══ Source information
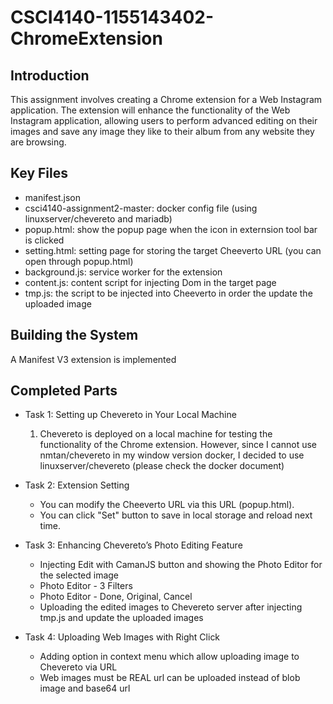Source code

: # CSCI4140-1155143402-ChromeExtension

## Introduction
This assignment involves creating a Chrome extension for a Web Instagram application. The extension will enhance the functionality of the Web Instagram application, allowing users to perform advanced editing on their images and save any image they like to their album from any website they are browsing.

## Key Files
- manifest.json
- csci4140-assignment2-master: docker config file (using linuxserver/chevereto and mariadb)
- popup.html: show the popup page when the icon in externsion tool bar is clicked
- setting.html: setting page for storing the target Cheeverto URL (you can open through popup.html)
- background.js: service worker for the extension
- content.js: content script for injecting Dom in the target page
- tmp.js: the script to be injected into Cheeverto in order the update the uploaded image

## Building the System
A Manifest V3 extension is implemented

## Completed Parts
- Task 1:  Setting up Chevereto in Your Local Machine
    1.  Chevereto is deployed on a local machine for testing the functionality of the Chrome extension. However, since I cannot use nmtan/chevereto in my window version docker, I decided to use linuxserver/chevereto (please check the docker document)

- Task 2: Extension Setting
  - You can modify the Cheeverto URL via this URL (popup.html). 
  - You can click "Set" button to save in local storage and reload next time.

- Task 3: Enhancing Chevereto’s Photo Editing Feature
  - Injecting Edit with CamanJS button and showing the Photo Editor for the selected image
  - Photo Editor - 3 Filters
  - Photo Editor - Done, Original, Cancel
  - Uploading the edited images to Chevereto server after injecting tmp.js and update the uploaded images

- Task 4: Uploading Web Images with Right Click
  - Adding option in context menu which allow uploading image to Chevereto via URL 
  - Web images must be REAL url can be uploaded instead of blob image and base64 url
════
══ Source information
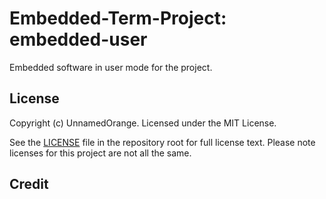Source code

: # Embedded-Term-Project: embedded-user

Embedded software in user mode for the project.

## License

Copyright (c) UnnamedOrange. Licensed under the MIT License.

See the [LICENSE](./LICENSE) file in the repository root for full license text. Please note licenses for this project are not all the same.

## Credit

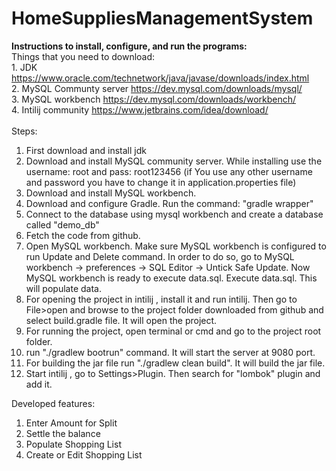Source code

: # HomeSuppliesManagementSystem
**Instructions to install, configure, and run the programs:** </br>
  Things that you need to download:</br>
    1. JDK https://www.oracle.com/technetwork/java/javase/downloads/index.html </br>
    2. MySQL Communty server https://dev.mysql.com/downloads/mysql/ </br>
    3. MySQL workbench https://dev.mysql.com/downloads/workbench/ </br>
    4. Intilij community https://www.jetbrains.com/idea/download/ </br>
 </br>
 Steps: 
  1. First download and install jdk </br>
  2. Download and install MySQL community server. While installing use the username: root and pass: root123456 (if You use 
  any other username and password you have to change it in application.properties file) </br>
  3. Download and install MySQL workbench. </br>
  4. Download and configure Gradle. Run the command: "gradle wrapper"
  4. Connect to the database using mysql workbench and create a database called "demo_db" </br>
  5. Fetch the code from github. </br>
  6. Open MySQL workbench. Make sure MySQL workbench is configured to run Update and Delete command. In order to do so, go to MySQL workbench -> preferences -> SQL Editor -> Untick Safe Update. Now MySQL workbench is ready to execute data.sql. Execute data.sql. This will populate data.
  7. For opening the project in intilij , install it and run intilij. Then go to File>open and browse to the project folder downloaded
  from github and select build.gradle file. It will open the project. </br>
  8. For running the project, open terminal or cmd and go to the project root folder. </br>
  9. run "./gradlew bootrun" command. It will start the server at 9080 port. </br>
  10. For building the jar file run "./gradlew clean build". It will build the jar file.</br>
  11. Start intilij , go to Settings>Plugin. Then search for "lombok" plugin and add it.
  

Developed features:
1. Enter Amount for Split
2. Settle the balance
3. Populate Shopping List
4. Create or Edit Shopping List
════
══ Source information
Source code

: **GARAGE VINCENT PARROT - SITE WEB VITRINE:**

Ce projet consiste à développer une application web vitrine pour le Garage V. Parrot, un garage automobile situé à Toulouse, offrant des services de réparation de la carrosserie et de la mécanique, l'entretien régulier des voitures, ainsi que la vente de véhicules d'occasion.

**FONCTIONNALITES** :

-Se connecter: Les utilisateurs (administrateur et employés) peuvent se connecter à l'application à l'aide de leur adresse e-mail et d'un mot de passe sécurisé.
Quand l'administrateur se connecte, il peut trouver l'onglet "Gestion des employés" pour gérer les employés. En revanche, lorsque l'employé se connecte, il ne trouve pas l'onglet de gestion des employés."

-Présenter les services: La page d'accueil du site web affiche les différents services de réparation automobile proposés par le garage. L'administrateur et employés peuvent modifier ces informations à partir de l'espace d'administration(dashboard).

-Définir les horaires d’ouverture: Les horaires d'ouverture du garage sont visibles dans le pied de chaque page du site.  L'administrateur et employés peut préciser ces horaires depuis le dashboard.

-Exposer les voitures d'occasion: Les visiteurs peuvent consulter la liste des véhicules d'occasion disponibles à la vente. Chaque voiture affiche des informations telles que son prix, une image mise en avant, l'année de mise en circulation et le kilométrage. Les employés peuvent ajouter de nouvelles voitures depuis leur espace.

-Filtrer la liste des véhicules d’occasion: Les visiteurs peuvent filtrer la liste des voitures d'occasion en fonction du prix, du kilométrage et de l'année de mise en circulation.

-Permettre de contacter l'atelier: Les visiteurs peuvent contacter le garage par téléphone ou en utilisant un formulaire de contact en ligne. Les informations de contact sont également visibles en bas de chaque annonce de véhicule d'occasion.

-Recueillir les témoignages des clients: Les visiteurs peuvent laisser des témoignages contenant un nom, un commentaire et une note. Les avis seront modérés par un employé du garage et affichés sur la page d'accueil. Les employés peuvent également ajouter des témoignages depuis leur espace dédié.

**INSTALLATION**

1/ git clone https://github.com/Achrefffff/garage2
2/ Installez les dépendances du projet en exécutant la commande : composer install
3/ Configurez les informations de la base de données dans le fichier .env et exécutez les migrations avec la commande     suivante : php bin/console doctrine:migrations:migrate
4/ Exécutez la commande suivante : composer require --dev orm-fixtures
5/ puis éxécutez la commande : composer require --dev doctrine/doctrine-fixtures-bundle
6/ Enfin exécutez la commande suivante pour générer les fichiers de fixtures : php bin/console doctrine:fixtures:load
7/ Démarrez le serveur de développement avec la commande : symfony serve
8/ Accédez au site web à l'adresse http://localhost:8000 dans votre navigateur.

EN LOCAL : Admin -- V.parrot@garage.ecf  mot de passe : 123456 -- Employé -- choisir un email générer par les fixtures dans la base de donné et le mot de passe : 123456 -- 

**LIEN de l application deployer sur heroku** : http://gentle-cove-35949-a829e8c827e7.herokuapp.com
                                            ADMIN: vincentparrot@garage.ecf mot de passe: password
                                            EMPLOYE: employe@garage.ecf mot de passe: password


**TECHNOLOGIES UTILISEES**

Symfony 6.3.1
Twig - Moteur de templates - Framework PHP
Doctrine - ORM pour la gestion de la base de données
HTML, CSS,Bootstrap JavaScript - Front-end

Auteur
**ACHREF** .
════
In the entries above, which lines hold the word "services"? Copy them out.

Task solution:
Ce projet consiste à développer une application web vitrine pour le Garage V. Parrot, un garage automobile situé à Toulouse, offrant des services de réparation de la carrosserie et de la mécanique, l'entretien régulier des voitures, ainsi que la vente de véhicules d'occasion.
-Présenter les services: La page d'accueil du site web affiche les différents services de réparation automobile proposés par le garage. L'administrateur et employés peuvent modifier ces informations à partir de l'espace d'administration(dashboard).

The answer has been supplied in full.